*** Dataset records ***
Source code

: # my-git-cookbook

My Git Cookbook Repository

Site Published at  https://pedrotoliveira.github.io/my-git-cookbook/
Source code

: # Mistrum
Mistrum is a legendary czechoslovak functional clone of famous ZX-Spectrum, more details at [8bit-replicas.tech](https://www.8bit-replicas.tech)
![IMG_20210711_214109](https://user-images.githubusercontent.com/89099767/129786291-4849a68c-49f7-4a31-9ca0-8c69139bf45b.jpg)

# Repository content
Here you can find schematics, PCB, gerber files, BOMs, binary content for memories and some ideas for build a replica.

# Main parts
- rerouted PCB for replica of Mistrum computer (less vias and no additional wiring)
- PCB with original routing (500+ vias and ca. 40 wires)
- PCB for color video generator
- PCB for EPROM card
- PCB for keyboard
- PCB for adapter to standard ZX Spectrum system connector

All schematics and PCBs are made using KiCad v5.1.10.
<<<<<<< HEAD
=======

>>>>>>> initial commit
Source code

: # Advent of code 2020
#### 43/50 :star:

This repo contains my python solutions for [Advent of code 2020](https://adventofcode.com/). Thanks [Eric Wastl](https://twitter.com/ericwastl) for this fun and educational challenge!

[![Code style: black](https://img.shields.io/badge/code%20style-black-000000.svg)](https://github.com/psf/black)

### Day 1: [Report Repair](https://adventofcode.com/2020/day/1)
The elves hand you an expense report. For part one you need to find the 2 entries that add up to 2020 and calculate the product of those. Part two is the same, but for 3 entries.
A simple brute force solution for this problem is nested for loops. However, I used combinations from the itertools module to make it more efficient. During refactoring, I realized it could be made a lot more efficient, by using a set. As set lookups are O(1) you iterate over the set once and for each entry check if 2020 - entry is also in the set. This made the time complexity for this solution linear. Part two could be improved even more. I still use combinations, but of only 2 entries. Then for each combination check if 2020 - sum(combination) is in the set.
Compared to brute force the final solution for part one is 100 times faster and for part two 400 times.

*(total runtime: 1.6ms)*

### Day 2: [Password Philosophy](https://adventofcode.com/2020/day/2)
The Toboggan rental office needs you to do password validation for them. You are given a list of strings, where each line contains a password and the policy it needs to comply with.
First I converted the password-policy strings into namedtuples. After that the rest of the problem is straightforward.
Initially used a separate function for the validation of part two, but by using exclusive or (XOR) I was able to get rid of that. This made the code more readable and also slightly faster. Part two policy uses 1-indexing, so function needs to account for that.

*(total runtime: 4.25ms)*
*** End of Dataset records ***
- What you need to do
Check each line of the records for the string "needs" and copy those that have it.

- Problem solution
The Toboggan rental office needs you to do password validation for them. You are given a list of strings, where each line contains a password and the policy it needs to comply with.
Initially used a separate function for the validation of part two, but by using exclusive or (XOR) I was able to get rid of that. This made the code more readable and also slightly faster. Part two policy uses 1-indexing, so function needs to account for that.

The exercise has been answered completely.